In construing gender transition as "propaganda," Russian conservatives have drawn on "depravity stories" from liberal Western countries, as they have previously done for issues related to homosexuality, gender, and children.[24] These include stories of foreign homosexual couples adopting boys and forcibly raising them as girls and describing sexual education in Western schools as a form of paedophilia and grooming.[25] Putin has favoured these depravity stories on multiple occasions, including in his speech at the annexation ceremony for the Donetsk and Luhansk Peoples' Republics:

"They have already moved on to the radical denial of moral, religious, and family values… do we want to have here, in our country, in Russia, "parent number one, parent number two and parent number three"… instead of mother and father?

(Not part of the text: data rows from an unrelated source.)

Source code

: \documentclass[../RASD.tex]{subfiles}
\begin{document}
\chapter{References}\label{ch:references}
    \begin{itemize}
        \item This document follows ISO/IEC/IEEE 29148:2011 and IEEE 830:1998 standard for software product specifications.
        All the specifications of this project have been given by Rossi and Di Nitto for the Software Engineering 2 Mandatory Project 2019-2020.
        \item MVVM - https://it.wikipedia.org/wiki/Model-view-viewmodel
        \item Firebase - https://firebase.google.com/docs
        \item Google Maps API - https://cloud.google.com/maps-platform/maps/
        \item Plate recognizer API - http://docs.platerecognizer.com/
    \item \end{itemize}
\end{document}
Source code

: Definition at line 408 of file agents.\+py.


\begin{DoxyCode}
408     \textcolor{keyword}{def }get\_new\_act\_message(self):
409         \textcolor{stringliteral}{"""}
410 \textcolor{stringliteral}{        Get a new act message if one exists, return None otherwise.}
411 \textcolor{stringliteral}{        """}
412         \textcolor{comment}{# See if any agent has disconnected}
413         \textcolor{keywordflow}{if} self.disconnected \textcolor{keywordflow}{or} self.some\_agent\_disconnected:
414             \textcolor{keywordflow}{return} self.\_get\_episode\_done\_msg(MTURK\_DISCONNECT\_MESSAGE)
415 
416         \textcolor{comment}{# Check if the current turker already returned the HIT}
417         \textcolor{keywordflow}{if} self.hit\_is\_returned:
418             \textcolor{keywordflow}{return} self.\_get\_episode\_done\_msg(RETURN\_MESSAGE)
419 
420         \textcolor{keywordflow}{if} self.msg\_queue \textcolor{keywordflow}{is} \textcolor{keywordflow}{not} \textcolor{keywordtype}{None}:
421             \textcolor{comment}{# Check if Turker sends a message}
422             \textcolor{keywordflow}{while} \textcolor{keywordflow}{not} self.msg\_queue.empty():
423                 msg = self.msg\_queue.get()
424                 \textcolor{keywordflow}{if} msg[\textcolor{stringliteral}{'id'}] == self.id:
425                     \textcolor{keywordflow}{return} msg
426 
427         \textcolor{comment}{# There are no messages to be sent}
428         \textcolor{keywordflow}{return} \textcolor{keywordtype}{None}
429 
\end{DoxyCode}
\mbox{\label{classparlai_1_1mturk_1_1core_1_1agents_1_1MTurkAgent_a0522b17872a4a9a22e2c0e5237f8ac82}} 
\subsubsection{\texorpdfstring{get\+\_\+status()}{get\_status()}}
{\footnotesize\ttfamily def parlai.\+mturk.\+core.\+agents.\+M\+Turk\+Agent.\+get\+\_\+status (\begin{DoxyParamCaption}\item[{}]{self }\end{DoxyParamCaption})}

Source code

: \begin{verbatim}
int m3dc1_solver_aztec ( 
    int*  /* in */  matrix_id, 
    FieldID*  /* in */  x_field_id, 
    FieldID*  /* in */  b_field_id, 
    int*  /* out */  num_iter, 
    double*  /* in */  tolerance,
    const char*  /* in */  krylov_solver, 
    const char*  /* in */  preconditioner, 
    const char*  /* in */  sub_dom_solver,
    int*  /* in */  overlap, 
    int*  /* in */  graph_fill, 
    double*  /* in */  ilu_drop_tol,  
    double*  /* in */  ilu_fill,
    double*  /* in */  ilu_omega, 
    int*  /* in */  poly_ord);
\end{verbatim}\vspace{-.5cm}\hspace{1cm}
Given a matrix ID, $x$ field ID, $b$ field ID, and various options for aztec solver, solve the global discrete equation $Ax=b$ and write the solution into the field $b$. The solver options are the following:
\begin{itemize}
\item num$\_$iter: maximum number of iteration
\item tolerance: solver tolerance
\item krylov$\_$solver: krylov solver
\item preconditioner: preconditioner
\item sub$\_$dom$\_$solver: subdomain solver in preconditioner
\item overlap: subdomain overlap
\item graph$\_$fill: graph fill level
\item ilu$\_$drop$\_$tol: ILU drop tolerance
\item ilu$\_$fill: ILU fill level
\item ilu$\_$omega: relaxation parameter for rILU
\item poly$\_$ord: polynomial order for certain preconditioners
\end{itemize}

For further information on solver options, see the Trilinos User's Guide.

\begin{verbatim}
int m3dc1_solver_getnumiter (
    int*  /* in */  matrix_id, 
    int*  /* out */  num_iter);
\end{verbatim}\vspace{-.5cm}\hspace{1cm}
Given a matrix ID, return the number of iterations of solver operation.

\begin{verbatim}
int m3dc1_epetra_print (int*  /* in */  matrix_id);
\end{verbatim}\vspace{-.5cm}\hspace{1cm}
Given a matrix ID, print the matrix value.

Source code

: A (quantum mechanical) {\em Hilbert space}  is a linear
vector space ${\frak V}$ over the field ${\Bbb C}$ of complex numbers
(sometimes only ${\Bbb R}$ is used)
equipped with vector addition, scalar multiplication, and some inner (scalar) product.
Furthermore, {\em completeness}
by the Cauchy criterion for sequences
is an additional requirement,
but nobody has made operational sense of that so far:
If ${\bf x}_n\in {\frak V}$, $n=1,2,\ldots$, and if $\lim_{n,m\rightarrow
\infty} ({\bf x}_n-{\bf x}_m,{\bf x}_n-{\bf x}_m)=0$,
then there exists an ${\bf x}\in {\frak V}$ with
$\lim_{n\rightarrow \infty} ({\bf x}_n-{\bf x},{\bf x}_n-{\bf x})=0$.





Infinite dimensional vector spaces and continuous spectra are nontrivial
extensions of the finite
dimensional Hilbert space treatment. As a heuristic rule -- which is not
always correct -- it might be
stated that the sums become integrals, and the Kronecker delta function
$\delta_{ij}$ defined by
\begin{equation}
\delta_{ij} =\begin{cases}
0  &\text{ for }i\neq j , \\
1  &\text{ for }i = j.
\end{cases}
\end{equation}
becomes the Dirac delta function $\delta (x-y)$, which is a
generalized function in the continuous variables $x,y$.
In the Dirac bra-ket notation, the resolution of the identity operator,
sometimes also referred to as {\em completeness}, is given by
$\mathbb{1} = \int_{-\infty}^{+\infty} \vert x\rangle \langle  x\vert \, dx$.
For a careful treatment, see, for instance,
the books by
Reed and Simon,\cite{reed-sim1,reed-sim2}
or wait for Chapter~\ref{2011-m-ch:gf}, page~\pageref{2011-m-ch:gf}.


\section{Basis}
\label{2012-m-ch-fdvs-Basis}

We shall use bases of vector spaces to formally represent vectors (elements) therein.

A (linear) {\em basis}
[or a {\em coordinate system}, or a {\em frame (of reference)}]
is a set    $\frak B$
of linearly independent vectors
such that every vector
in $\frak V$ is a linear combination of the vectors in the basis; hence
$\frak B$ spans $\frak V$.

Do we want our schools to impose on our children, from their earliest days in school, perversions that lead to degradation and extinction? Do we want to drum into their heads the ideas that certain other genders exist along with women and men and to offer them gender reassignment surgery? Is that what we want for our country and our children? This is all unacceptable to us. We have a different future of our own."[26]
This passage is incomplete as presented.